Exercise description: Images within the entries are to be omitted; the remainder must be reproduced exactly.
*** Data records Section Begins ***
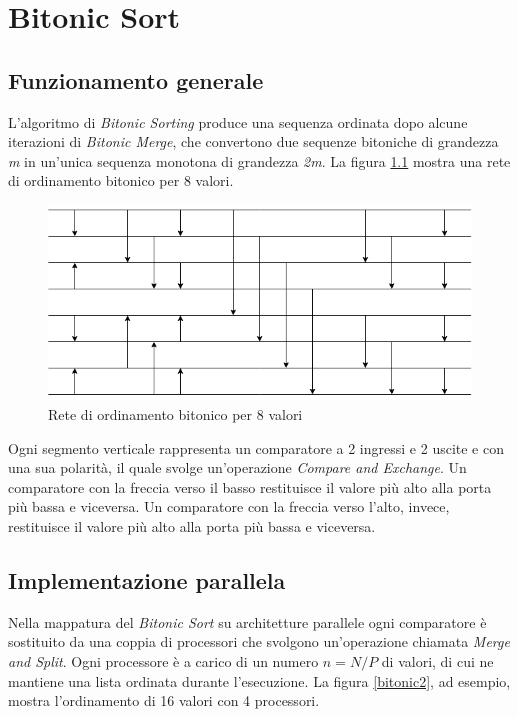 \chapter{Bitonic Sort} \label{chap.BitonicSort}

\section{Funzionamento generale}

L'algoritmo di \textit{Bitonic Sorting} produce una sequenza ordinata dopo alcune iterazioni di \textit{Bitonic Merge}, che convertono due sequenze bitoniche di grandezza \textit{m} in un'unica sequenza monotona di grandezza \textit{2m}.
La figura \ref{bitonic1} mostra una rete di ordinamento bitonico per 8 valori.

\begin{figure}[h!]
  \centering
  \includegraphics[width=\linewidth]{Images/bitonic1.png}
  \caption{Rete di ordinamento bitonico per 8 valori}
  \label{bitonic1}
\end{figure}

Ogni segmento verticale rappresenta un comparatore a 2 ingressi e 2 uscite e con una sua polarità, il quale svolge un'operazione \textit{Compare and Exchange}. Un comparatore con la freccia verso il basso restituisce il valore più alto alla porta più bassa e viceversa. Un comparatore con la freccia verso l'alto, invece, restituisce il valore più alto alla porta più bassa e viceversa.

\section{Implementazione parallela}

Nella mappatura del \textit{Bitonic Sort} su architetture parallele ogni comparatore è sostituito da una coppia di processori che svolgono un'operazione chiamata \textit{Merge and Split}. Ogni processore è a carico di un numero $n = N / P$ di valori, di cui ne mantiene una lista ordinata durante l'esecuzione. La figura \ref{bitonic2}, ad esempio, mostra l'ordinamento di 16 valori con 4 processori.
*** Data records Section Ends ***
Response:
 \chapter{Bitonic Sort} \label{chap.BitonicSort}

\section{Funzionamento generale}

L'algoritmo di \textit{Bitonic Sorting} produce una sequenza ordinata dopo alcune iterazioni di \textit{Bitonic Merge}, che convertono due sequenze bitoniche di grandezza \textit{m} in un'unica sequenza monotona di grandezza \textit{2m}.
La figura \ref{bitonic1} mostra una rete di ordinamento bitonico per 8 valori.

\begin{figure}[h!]
  \centering
  \includegraphics[width=\linewidth]{Images/bitonic1.png}
  \caption{Rete di ordinamento bitonico per 8 valori}
  \label{bitonic1}
\end{figure}

Ogni segmento verticale rappresenta un comparatore a 2 ingressi e 2 uscite e con una sua polarità, il quale svolge un'operazione \textit{Compare and Exchange}. Un comparatore con la freccia verso il basso restituisce il valore più alto alla porta più bassa e viceversa. Un comparatore con la freccia verso l'alto, invece, restituisce il valore più alto alla porta più bassa e viceversa.

\section{Implementazione parallela}

Nella mappatura del \textit{Bitonic Sort} su architetture parallele ogni comparatore è sostituito da una coppia di processori che svolgono un'operazione chiamata \textit{Merge and Split}. Ogni processore è a carico di un numero $n = N / P$ di valori, di cui ne mantiene una lista ordinata durante l'esecuzione. La figura \ref{bitonic2}, ad esempio, mostra l'ordinamento di 16 valori con 4 processori.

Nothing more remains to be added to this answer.